A couple of days ago, Archives of Internal Medicine published a case report online. Now, it is rather unusual for a high impact journal to publish even a case series, let alone a case report. Yet this was done in the vein of highlighting their theme of "less is more" in medicine. This motif was announced by Rita Redberg many months ago, when she solicited papers to shed light on the potential harms that we perpetrate in healthcare with errors of commission.

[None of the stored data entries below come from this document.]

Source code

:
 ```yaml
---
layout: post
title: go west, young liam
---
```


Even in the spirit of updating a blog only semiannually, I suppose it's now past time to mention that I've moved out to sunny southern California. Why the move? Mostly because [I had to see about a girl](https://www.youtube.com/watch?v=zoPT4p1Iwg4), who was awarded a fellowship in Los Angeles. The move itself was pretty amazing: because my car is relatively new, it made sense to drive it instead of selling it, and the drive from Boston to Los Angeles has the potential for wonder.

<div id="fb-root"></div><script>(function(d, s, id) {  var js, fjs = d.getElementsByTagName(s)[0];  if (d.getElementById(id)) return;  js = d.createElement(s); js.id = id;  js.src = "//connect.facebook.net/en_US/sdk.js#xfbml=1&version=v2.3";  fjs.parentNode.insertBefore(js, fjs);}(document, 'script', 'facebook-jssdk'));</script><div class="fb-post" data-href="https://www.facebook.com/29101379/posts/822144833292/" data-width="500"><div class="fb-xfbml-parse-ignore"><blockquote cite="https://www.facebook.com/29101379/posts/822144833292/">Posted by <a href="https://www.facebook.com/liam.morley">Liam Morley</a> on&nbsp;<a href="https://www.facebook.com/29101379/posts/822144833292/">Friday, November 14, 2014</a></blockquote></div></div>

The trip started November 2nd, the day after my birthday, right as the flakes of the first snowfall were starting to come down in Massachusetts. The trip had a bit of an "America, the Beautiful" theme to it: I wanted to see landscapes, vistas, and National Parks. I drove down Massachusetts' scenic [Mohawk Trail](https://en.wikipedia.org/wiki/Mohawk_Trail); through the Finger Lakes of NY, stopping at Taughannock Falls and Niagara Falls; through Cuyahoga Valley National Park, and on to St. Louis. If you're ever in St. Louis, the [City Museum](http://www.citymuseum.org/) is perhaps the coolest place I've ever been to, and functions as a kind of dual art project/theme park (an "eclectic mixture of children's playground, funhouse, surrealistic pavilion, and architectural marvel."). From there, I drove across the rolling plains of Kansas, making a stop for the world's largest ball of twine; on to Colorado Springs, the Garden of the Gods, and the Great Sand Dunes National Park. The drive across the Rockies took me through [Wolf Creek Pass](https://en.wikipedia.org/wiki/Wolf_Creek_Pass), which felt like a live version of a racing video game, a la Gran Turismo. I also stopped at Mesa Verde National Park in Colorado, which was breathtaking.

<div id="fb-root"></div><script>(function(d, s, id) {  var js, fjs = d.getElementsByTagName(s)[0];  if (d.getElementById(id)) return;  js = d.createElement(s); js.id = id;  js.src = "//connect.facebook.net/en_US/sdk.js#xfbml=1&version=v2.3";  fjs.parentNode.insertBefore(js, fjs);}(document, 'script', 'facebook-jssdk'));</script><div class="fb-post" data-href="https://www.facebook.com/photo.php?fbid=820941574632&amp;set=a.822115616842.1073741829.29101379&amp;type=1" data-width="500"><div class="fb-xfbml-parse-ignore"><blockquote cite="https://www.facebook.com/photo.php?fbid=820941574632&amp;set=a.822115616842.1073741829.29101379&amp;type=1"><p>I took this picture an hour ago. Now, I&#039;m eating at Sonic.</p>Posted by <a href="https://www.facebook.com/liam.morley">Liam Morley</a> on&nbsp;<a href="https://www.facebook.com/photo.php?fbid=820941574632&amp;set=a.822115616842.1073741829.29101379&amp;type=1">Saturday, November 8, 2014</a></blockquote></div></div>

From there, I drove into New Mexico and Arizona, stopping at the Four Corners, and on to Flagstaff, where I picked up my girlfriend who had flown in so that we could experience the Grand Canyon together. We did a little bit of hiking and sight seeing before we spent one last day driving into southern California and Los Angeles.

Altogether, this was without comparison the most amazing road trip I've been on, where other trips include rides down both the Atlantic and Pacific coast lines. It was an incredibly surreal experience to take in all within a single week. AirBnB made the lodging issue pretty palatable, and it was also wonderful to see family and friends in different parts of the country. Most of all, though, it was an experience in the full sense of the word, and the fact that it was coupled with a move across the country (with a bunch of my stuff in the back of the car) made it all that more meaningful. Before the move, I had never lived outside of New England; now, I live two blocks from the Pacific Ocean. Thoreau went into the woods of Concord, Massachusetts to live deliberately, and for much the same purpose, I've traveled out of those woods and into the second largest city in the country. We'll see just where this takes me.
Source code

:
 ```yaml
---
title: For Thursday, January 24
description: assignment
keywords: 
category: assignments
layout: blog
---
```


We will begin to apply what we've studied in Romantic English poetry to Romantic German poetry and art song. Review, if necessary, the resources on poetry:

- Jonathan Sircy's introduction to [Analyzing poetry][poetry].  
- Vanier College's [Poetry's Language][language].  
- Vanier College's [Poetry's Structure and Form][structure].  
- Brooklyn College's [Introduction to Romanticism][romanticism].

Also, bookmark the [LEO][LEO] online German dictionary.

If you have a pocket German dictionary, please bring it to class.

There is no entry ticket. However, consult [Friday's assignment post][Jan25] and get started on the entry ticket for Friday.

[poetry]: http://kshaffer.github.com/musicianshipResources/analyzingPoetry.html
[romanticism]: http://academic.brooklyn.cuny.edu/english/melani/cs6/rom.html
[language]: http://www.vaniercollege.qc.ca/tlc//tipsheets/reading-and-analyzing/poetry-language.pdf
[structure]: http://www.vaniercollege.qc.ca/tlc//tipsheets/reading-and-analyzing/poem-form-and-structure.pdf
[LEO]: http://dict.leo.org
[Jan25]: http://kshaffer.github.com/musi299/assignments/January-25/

The case in question is one of a middle-aged woman presenting to the emergency room with vague symptoms of chest pain. Although from reading the paper it becomes clear that the pain is highly unlikely to represent heart disease, the doctors caring for the patient elect to do a non-invasive CT angiography test, just to "reassure" the patient, as the authors put it. Well, lo' and behold, the test comes back positive, the woman goes for an invasive cardiac catheterization, where, though no disease is found, she suffers a very rare but devastating tear of one of the arteries in her heart. As you can imagine, she gets very ill, requires a bypass surgery and ultimately an urgent heart transplant. Yup, from healthy to a heart transplant patient in just a few weeks. Nice, huh?

The case illustrates the pitfalls of getting a seemingly innocuous test for what appears to be a humanistic reason -- patient reassurance. Yet, look at the tsunami of harm that followed this one decision. But what is done is done. The big question is, can cases like this be prevented in the future? And if so, how? I will submit to you that Bayesian approaches to testing can and should reduce such complications. Here is how.

First, what is Bayesian thinking? Bayesian thinking, formalized mathematically through Bayes theorem, refers to taking the probability of disease being there into account when interpreting subsequent test results. What does this mean? Well, let us take the much embattled example of mammography and put some numbers to the probabilities. Let us assume that an otherwise healthy woman between 40 and 50 years of age has a 1% chance of developing breast cancer (that is 1 out of every 100 such women, or 100 out of 10,000 undergoing screening). Now, let's say that a screening mammogram is able to pick up 80% of all cancers that are actually there (true positives), meaning that 20% go unnoticed by this technology. So, among the 100 women with actual breast cancer of the 10,000 women screened, 80 will be diagnosed as having cancer, while 20 will be missed. OK so far? Let's go on. Let us also assume that, in a certain fraction of the screenings, mammography will merely imagine that a cancer is present, when in fact there is no cancer. Let us say that this happens about 10% of the time. So, going back to the 10,000 women we are screening, of 9,900 who do NOT have cancer (remember that only 100 can have a true cancer), 10%, or 990 individuals, will still be diagnosed as having cancer. So, tallying up all of the positive mammograms, we are now faced with 1,070 women diagnosed with breast cancer. But of course, of these women only 80 actually have the cancer, so what's the deal? Well, we have arrived at the very important idea of the value of a positive test: this roughly tells us how sure we should be that a positive test actually means that the disease is present. It is a simple ratio of the real positives (true positives, in our case the 80 women with true cancer) and all of the positives obtained with the test (in our case 1,070). This is called positive predictive value of a test, and in our mammography example for women between ages of 40 and 50 it turns out to be 7.5%. So, what this means is that over 90% of the positive mammograms in this population will turn out to be false positives.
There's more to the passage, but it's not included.